**Instructions for the task**
Apart from the pictures, print the data below exactly as given.

**Exercise input**
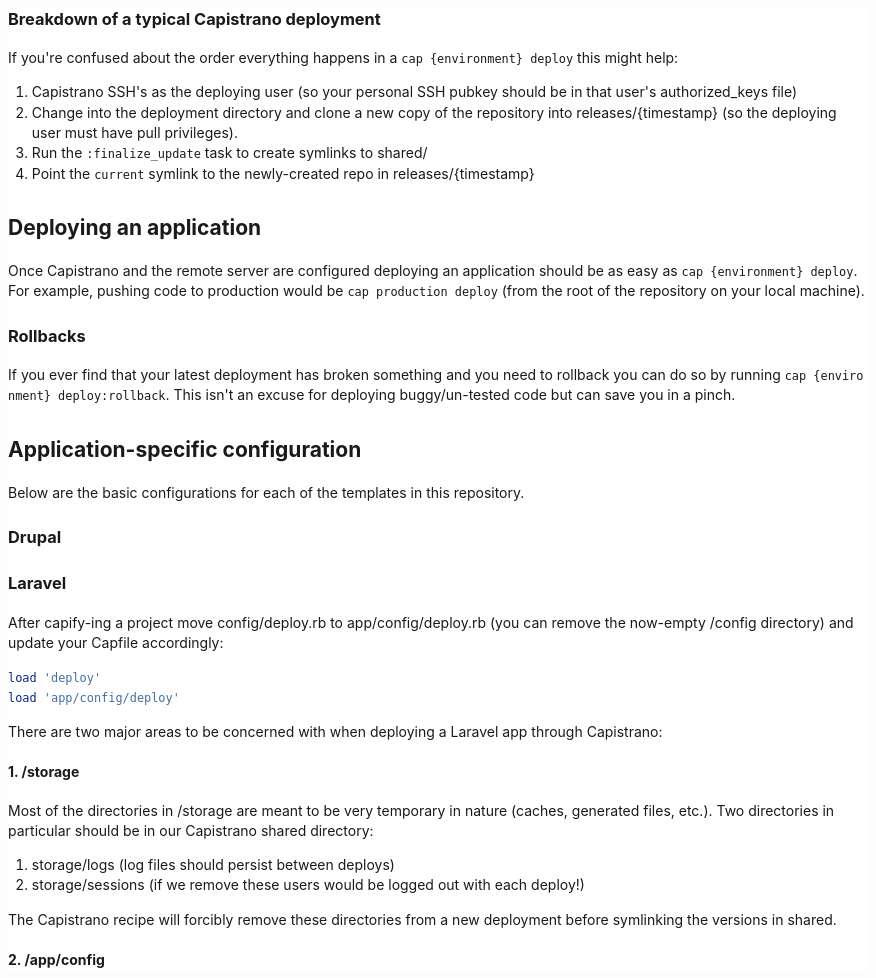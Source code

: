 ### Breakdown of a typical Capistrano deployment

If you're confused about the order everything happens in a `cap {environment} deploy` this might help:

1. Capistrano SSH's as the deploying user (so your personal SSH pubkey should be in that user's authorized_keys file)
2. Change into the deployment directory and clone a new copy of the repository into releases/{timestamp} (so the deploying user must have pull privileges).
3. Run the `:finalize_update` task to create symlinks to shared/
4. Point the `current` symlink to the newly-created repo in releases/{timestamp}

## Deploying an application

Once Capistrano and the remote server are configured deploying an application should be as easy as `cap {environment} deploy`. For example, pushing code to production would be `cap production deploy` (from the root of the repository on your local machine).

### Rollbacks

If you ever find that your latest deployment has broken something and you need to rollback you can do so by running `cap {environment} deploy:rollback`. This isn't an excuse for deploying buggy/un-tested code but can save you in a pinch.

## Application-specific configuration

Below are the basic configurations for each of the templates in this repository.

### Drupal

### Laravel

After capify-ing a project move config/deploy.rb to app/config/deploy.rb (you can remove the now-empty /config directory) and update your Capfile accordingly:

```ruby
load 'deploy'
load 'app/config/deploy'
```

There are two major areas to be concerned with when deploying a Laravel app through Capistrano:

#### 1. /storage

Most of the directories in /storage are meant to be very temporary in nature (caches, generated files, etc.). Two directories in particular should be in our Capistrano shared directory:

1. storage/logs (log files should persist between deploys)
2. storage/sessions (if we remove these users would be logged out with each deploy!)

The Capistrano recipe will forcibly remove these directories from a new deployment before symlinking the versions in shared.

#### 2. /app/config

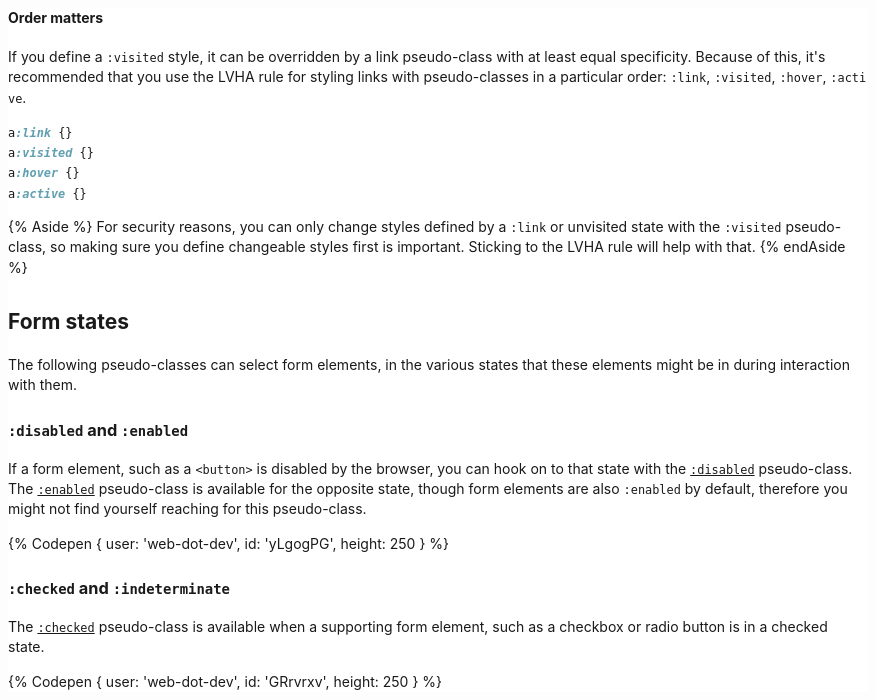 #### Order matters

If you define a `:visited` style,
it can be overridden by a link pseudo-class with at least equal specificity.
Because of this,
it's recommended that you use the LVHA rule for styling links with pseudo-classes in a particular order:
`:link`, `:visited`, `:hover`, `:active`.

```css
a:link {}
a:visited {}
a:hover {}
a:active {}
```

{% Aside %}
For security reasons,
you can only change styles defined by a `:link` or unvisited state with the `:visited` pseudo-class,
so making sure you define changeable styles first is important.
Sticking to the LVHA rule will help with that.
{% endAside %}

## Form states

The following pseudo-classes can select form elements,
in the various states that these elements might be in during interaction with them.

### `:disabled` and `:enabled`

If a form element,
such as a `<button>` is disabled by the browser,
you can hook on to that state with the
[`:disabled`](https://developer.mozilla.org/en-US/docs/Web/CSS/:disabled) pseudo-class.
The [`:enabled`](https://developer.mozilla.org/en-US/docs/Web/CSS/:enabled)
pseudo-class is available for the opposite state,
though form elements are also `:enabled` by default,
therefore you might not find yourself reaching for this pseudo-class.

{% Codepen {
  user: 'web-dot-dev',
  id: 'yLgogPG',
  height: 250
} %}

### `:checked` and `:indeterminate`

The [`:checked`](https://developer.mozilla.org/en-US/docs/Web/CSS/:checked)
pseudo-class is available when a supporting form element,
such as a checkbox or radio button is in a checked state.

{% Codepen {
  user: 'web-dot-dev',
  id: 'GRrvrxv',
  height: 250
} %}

**Your response**
Source code

: ### Breakdown of a typical Capistrano deployment

If you're confused about the order everything happens in a `cap {environment} deploy` this might help:

1. Capistrano SSH's as the deploying user (so your personal SSH pubkey should be in that user's authorized_keys file)
2. Change into the deployment directory and clone a new copy of the repository into releases/{timestamp} (so the deploying user must have pull privileges).
3. Run the `:finalize_update` task to create symlinks to shared/
4. Point the `current` symlink to the newly-created repo in releases/{timestamp}

## Deploying an application

Once Capistrano and the remote server are configured deploying an application should be as easy as `cap {environment} deploy`. For example, pushing code to production would be `cap production deploy` (from the root of the repository on your local machine).

### Rollbacks

If you ever find that your latest deployment has broken something and you need to rollback you can do so by running `cap {environment} deploy:rollback`. This isn't an excuse for deploying buggy/un-tested code but can save you in a pinch.

## Application-specific configuration

Below are the basic configurations for each of the templates in this repository.

### Drupal

### Laravel

After capify-ing a project move config/deploy.rb to app/config/deploy.rb (you can remove the now-empty /config directory) and update your Capfile accordingly:

```ruby
load 'deploy'
load 'app/config/deploy'
```

There are two major areas to be concerned with when deploying a Laravel app through Capistrano:

#### 1. /storage

Most of the directories in /storage are meant to be very temporary in nature (caches, generated files, etc.). Two directories in particular should be in our Capistrano shared directory:

1. storage/logs (log files should persist between deploys)
2. storage/sessions (if we remove these users would be logged out with each deploy!)

The Capistrano recipe will forcibly remove these directories from a new deployment before symlinking the versions in shared.

#### 2. /app/config

 #### Order matters

If you define a `:visited` style,
it can be overridden by a link pseudo-class with at least equal specificity.
Because of this,
it's recommended that you use the LVHA rule for styling links with pseudo-classes in a particular order:
`:link`, `:visited`, `:hover`, `:active`.

```css
a:link {}
a:visited {}
a:hover {}
a:active {}
```

{% Aside %}
For security reasons,
you can only change styles defined by a `:link` or unvisited state with the `:visited` pseudo-class,
so making sure you define changeable styles first is important.
Sticking to the LVHA rule will help with that.
{% endAside %}

## Form states

The following pseudo-classes can select form elements,
in the various states that these elements might be in during interaction with them.

### `:disabled` and `:enabled`

If a form element,
such as a `<button>` is disabled by the browser,
you can hook on to that state with the
[`:disabled`](https://developer.mozilla.org/en-US/docs/Web/CSS/:disabled) pseudo-class.
The [`:enabled`](https://developer.mozilla.org/en-US/docs/Web/CSS/:enabled)
pseudo-class is available for the opposite state,
though form elements are also `:enabled` by default,
therefore you might not find yourself reaching for this pseudo-class.

{% Codepen {
  user: 'web-dot-dev',
  id: 'yLgogPG',
  height: 250
} %}

### `:checked` and `:indeterminate`

The [`:checked`](https://developer.mozilla.org/en-US/docs/Web/CSS/:checked)
pseudo-class is available when a supporting form element,
such as a checkbox or radio button is in a checked state.

{% Codepen {
  user: 'web-dot-dev',
  id: 'GRrvrxv',
  height: 250
} %}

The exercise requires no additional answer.